Friday, December 31, 2010

To the Visitor from Maryland

i believe you found this blog by accident, given your google search was aimed at "how to draw bacon"

it was probably because of this one post i wrote about the united states of america and the love of bacon. most people find me by trying to find bacon bikinis.

anyway, because all the bacon bikini searches actually do wind up leading them to pictures of bacon bikinis, i thought it fair i see if i could help you, too.

and, worse case scenario, you'll never see this post but someone else will find this during their quest for bacon-drawing lessons and the world will be a wonderful place full of mediocre drawings of bacon and hope.

if i were to write a book about drawing-- which i have little to no right to do-- i would preface the story with the importance of spatial reasoning and the possibility that doodlers are true geniuses. the ability to draw a doodle, or a cartoon, comes down to the understanding of what to leave in and what to leave out. it has much more to do with your mind than it does your hand or your fancy pen. that's where i call it genius.

so, how to draw bacon.

the first step-- highlighted below-- is to draw a somewhat ambiguous shape. preferably one that is less ambiguous and more bacon-like. if you're very bad at drawing, i suggest you try to draw a rectangle and you will likely come across something like the bacon-outline below anyhow.


boom. you have completed the hardest part in drawing a cartoon bacon.

the most important thing about the first step is that you're careful to make the lines seem as though you weren't very careful about them. it's kind of like dialogue during a first date in that way. if your bacon does not look a bit wavy, it won't look right.

continuing.


divide your bacon-shape into thirds-- hot dog style. or bacon style, i suppose. but just not hamburger style. what you're drawing is the fat.


step three is just adding color. and you can decide if you'd like the fat to be on the outside or inside-- that's up to you. you can also decide not to make your bacon as brown as mine-- but i like mine crispy.

just don't make your bacon black and white because it will look stupid and confused. people will see it and say, "wow, what a great drawing of a creepy smile with black lipstick!" or "why is your oreo all flimsy?"

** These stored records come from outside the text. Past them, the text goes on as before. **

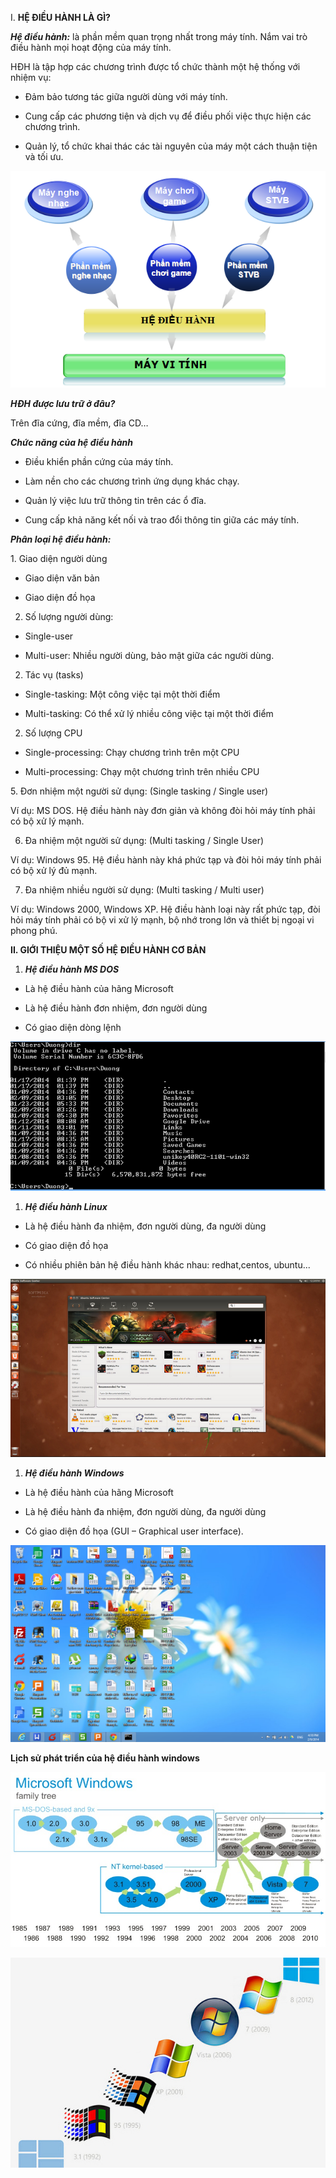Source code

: I.  **HỆ ĐIỀU HÀNH LÀ GÌ?**

***Hệ điều hành:*** là phần mềm quan trọng nhất trong máy tính. Nắm vai
trò điều hành mọi hoạt động của máy tính.

HĐH là tập hợp các chương trình được tổ chức thành một hệ thống với
nhiệm vụ:

- Đảm bảo tương tác giữa người dùng với máy tính.

- Cung cấp các phương tiện và dịch vụ để điều phối việc thực hiện các
    chương trình.

- Quản lý, tổ chức khai thác các tài nguyên của máy một cách thuận
    tiện và tối ưu.

![](3.1-tong-quan-ve-he-dieu-hanh-media/image1.png)

***HĐH được lưu trữ ở đâu?***

Trên đĩa cứng, đĩa mềm, đĩa CD…

***Chức năng của hệ điều hành***

- Điều khiển phần cứng của máy tính.

- Làm nền cho các chương trình ứng dụng khác chạy.

- Quản lý việc lưu trữ thông tin trên các ổ đĩa.

- Cung cấp khả năng kết nối và trao đổi thông tin giữa các máy tính.

***Phân loại hệ điều hành:***

1\. Giao diện người dùng

- Giao diện văn bản

- Giao diện đồ họa

2.  Số lượng người dùng:

- Single-user

- Multi-user: Nhiều người dùng, bảo mật giữa các người dùng.

2.  Tác vụ (tasks)

- Single-tasking: Một công việc tại một thời điểm

- Multi-tasking: Có thể xử lý nhiều công việc tại một thời điểm

2.  Số lượng CPU

- Single-processing: Chạy chương trình trên một CPU

- Multi-processing: Chạy một chương trình trên nhiều CPU

5\. Đơn nhiệm một người sử dụng: (Single tasking / Single user)

Ví dụ: MS DOS. Hệ điều hành này đơn giản và không đòi hỏi máy tính phải
có bộ xử lý mạnh.

6.  Đa nhiệm một người sử dụng: (Multi tasking / Single User)

Ví dụ: Windows 95. Hệ điều hành này khá phức tạp và đòi hỏi máy tính
phải có bộ xử lý đủ mạnh.

7.  Đa nhiệm nhiều người sử dụng: (Multi tasking / Multi user)

Ví dụ: Windows 2000, Windows XP. Hệ điều hành loại này rất phức tạp, đòi
hỏi máy tính phải có bộ vi xử lý mạnh, bộ nhớ trong lớn và thiết bị
ngoại vi phong phú.

**II. GIỚI THIỆU MỘT SỐ HỆ ĐIỀU HÀNH CƠ BẢN**

1.  ***Hệ điều hành MS DOS***

- Là hệ điều hành của hãng Microsoft

- Là hệ điều hành đơn nhiệm, đơn người dùng

- Có giao diện dòng lệnh

![](3.1-tong-quan-ve-he-dieu-hanh-media/image2.png)

1.  ***Hệ điều hành Linux***

- Là hệ điều hành đa nhiệm, đơn người dùng, đa người dùng

- Có giao diện đồ họa

- Có nhiều phiên bản hệ điều hành khác nhau: redhat,centos, ubuntu...

![](3.1-tong-quan-ve-he-dieu-hanh-media/image3.png)

1.  ***Hệ điều hành Windows***

- Là hệ điều hành của hãng Microsoft

- Là hệ điều hành đa nhiệm, đơn người dùng, đa người dùng

- Có giao diện đồ họa (GUI – Graphical user interface).

![](3.1-tong-quan-ve-he-dieu-hanh-media/image4.png)

**Lịch sử phát triển của hệ điều hành windows**

![](3.1-tong-quan-ve-he-dieu-hanh-media/image5.png)

![](3.1-tong-quan-ve-he-dieu-hanh-media/image6.png)
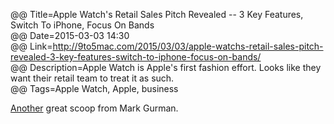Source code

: @@ Title=Apple Watch's Retail Sales Pitch Revealed -- 3 Key Features, Switch To iPhone, Focus On Bands  
@@ Date=2015-03-03 14:30  
@@ Link=http://9to5mac.com/2015/03/03/apple-watchs-retail-sales-pitch-revealed-3-key-features-switch-to-iphone-focus-on-bands/  
@@ Description=Apple Watch is Apple's first fashion effort. Looks like they want their retail team to treat it as such.  
@@ Tags=Apple Watch, Apple, business    

[Another](http://9to5mac.com/2013/07/18/apple-stacks-iwatch-team-with-sensor-fitness-experts/) great scoop from Mark Gurman.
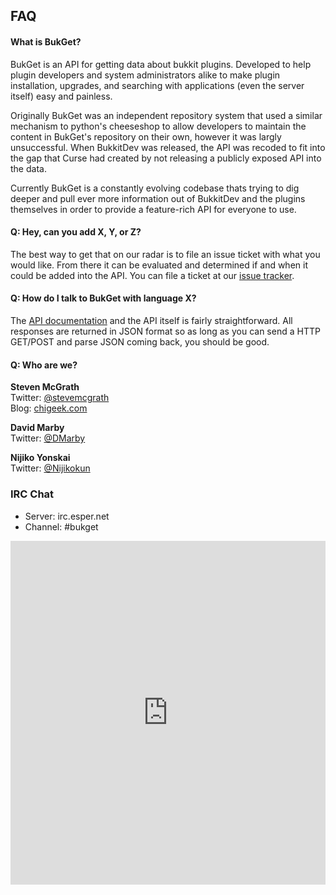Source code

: 
## FAQ

#### What is BukGet?

BukGet is an API for getting data about bukkit plugins.  Developed to help plugin developers and
system administrators alike to make plugin installation, upgrades, and
searching with applications (even the server itself) easy and painless.

Originally BukGet was an independent repository system that used a similar
mechanism to python's cheeseshop to allow developers to maintain the content
in BukGet's repository on their own, however it was largly unsuccessful.  When
BukkitDev was released, the API was recoded to fit into the gap that Curse had
created by not releasing a publicly exposed API into the data.

Currently BukGet is a constantly evolving codebase thats trying to dig deeper
and pull ever more information out of BukkitDev and the plugins themselves in
order to provide a feature-rich API for everyone to use.

#### Q: Hey, can you add X, Y, or Z?

The best way to get that on our radar is to file an issue ticket with what you would like.  From there it can be evaluated and determined if and when it could be added into the API. You can file a ticket at our [issue tracker](https://github.com/BukGet/api/issues).

#### Q: How do I talk to BukGet with language X?

The [API documentation](/documentation) and the API itself is fairly straightforward. All responses are returned in JSON format so as long as you can send a HTTP GET/POST and parse JSON coming back, you should be good.

#### Q: Who are we?

<strong>Steven McGrath</strong><br />
Twitter: [@stevemcgrath](http://twitter.com/stevemcgrath)<br />
Blog: [chigeek.com](http://chigeek.com)

<strong>David Marby</strong><br />
Twitter: [@DMarby](http://twitter.com/DMarby)<br />

<strong>Nijiko Yonskai</strong><br />
Twitter: [@Nijikokun](http://twitter.com/Nijikokun)<br />


### IRC Chat

* Server: irc.esper.net
* Channel: #bukget

<iframe 
	width="100%" 
	height="550" 
	scrolling="no" 
	frameBorder="0"
	src="http://widget.mibbit.com/?settings=c2337b120d65cd77035a6aedf974607b&server=irc.esper.net&channel=%23bukget">
</iframe>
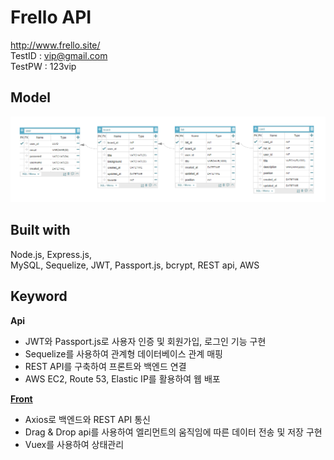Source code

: # Frello API
http://www.frello.site/  
TestID : vip@gmail.com  
TestPW : 123vip

## Model
![model](./model_frello.PNG)

## Built with
Node.js, Express.js,   
MySQL, Sequelize, JWT, Passport.js, bcrypt, REST api, AWS


## Keyword
**Api**
- JWT와 Passport.js로 사용자 인증 및 회원가입, 로그인 기능 구현
- Sequelize를 사용하여 관계형 데이터베이스 관계 매핑
- REST API를 구축하여 프론트와 백엔드 연결
- AWS EC2, Route 53, Elastic IP를 활용하여 웹 배포  

[**Front**](https://github.com/afterup/Frello_client)
- Axios로 백엔드와 REST API 통신
- Drag & Drop api를 사용하여 엘리먼트의 움직임에 따른 데이터 전송 및 저장 구현
- Vuex를 사용하여 상태관리

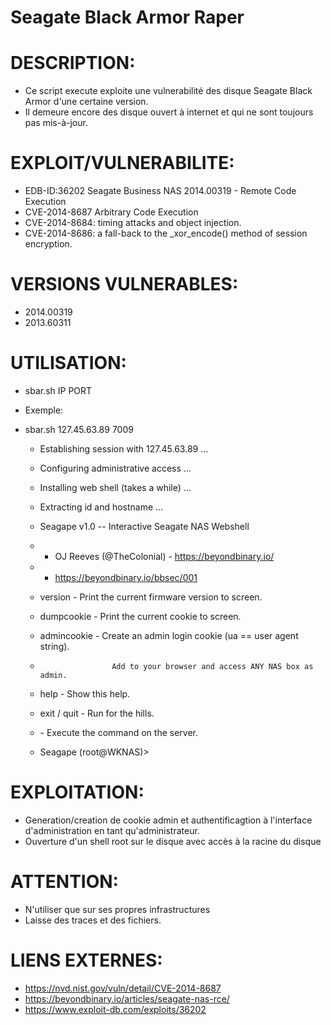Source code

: # Seagate Black Armor Raper

# DESCRIPTION:
 - Ce script execute exploite une vulnerabilité des disque Seagate Black Armor d'une certaine version.
 - Il demeure encore des disque ouvert à internet et qui ne sont toujours pas mis-à-jour.

# EXPLOIT/VULNERABILITE:
 - EDB-ID:36202		Seagate Business NAS 2014.00319 - Remote Code Execution
 - CVE-2014-8687		Arbitrary Code Execution
 - CVE-2014-8684: 	timing attacks and object injection.
 - CVE-2014-8686: 	a fall-back to the _xor_encode() method of session encryption.

# VERSIONS VULNERABLES:
 - 2014.00319
 - 2013.60311

# UTILISATION:
 - sbar.sh IP PORT
 - Exemple:
 - sbar.sh 127.45.63.89 7009


   - Establishing session with 127.45.63.89 ...
   - Configuring administrative access ...
   - Installing web shell (takes a while) ...
   - Extracting id and hostname ...

   - Seagape v1.0 -- Interactive Seagate NAS Webshell
   -   - OJ Reeves (@TheColonial) - https://beyondbinary.io/
   -   - https://beyondbinary.io/bbsec/001

   - version           - Print the current firmware version to screen.
   - dumpcookie        - Print the current cookie to screen.
   - admincookie <ua>  - Create an admin login cookie (ua == user agent string).
   -                     Add to your browser and access ANY NAS box as admin.
   - help              - Show this help.
   - exit / quit       - Run for the hills.
   - <anything else>   - Execute the command on the server.

   - Seagape (root@WKNAS)>




# EXPLOITATION:
 - Generation/creation de cookie admin et authentificagtion à l'interface d'administration en tant qu'administrateur.
 - Ouverture d'un shell root sur le disque avec accès à la racine du disque

# ATTENTION:
 - N'utiliser que sur ses propres infrastructures
 - Laisse des traces et des fichiers.

# LIENS EXTERNES:
 - https://nvd.nist.gov/vuln/detail/CVE-2014-8687
 - https://beyondbinary.io/articles/seagate-nas-rce/
 - https://www.exploit-db.com/exploits/36202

but that's pretty much it. that is how you draw bacon.

if you'd like to anthropomorphize your bacon, you can add eyeballs wherever you please. you can even add a mouth. but don't add a nose-- that's just weird. bacons don't have noses even when they're cartoons. what to leave in and what to leave out.

i'm actually lightly convinced that drawing has little to do with hand-eye coordination and much more to do with understanding how to trick someone into seeing what you want them to see. my bacon has a total of six lines and two colors. but i'd like to believe that's all that's necessary. and it has nothing to do with whether or not i have very much control over my hand-- especially since bacon is inherently wiggly.

it's all just tricks.

check this out:


the beauty of cartoons is that anyone can draw them-- unlike classical art or portraits or still life or anything that is an "exact" replica of an item. in the world of cartoons it's just lines and tricks-- not hand-control.

and if you fuck it up, you can go ahead and call it your style.

i bet most of you are secretly upset that this post didn't end with some "GOTCHA!" moment or a cruel joke. my apologies for that.